Task item:
Work through the records below and copy every line that includes "modèle".

Source records:
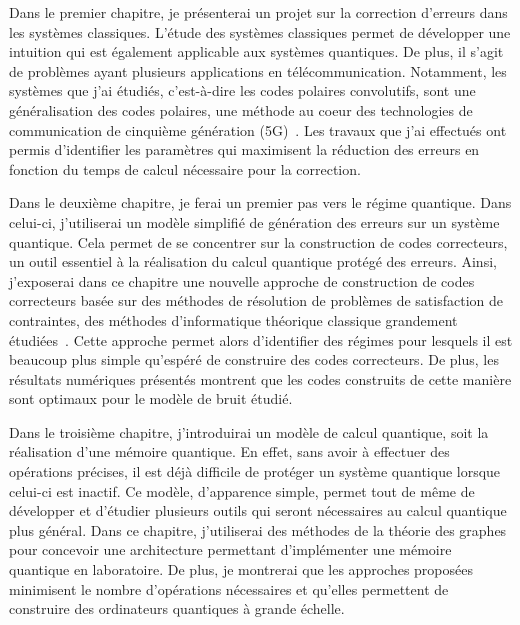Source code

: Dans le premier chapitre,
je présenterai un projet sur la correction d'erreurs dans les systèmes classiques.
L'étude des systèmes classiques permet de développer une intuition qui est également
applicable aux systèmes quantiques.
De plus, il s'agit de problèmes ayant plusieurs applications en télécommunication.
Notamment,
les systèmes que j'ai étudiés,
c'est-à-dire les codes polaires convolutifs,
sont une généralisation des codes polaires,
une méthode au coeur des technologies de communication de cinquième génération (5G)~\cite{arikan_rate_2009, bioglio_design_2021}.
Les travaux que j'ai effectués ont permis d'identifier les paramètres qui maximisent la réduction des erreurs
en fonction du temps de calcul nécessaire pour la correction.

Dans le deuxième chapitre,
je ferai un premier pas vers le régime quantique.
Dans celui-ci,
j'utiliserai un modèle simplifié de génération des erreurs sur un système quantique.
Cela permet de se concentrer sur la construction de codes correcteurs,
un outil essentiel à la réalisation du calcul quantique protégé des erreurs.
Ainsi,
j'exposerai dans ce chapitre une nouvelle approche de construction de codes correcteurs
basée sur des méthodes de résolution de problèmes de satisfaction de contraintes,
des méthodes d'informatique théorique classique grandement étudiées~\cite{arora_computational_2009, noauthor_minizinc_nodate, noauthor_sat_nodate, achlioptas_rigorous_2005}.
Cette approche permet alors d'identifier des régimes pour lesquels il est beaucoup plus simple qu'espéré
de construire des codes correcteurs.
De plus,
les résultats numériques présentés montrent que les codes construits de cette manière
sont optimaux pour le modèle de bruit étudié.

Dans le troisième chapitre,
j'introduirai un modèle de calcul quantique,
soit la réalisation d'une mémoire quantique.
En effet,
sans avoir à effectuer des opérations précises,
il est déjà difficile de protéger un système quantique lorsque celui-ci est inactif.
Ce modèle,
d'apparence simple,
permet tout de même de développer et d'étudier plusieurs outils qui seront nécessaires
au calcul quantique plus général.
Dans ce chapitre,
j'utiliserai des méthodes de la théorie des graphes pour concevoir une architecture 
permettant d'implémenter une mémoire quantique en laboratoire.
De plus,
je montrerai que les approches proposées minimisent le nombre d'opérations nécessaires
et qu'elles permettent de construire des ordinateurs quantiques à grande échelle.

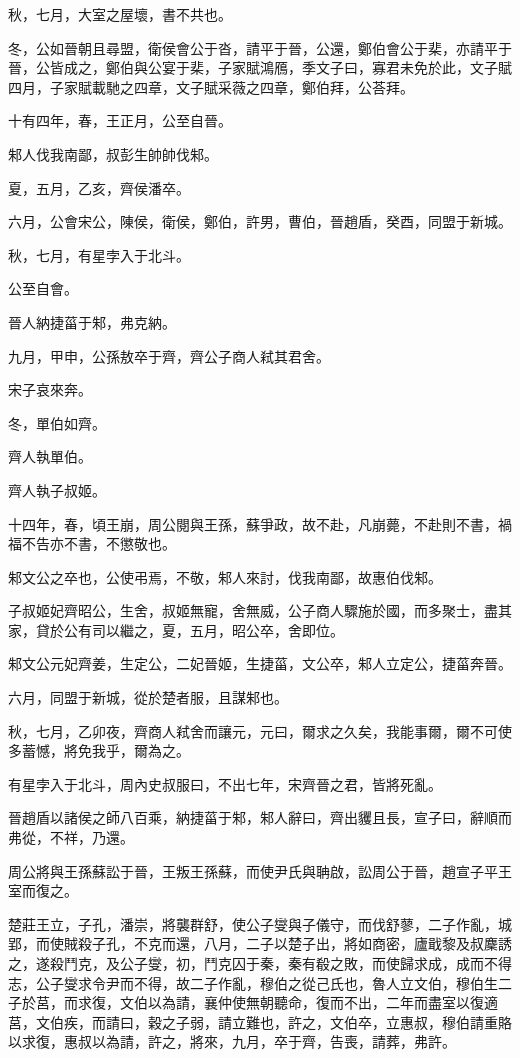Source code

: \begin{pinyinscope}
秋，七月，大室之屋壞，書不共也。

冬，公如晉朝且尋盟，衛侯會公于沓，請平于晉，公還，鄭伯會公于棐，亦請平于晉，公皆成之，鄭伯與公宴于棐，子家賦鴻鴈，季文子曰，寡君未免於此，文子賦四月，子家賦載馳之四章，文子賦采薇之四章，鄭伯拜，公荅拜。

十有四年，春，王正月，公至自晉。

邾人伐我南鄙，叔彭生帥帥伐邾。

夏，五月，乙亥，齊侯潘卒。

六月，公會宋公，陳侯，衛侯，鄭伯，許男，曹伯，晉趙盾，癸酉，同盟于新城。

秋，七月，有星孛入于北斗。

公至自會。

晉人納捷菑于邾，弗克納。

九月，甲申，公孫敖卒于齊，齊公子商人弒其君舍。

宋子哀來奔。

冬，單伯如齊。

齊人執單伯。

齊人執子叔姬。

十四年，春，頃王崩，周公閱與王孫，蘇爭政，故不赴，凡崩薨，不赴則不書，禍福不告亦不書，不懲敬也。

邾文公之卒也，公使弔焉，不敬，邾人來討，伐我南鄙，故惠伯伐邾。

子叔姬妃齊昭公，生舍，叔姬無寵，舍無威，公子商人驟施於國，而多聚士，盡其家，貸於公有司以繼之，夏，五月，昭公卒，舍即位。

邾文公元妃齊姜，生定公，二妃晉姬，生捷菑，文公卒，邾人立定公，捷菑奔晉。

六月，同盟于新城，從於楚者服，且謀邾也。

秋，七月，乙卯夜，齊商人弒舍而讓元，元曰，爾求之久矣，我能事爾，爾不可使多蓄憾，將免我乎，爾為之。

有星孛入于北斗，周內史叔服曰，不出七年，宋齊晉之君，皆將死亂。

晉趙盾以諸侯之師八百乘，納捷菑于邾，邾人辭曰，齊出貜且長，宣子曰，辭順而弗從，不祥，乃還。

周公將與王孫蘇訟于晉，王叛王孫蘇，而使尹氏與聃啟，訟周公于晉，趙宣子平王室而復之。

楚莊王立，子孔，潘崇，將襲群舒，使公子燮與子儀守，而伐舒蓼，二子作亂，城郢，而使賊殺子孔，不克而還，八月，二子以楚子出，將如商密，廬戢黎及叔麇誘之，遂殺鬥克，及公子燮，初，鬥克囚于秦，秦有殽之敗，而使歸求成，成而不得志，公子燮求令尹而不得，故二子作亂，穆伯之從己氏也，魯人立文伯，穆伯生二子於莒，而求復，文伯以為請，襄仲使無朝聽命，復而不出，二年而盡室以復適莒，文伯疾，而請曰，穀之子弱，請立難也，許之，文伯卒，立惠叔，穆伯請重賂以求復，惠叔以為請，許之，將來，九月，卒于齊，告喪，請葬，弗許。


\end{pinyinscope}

Answer to this task:
j'utiliserai un modèle simplifié de génération des erreurs sur un système quantique.
sont optimaux pour le modèle de bruit étudié.
j'introduirai un modèle de calcul quantique,
Ce modèle,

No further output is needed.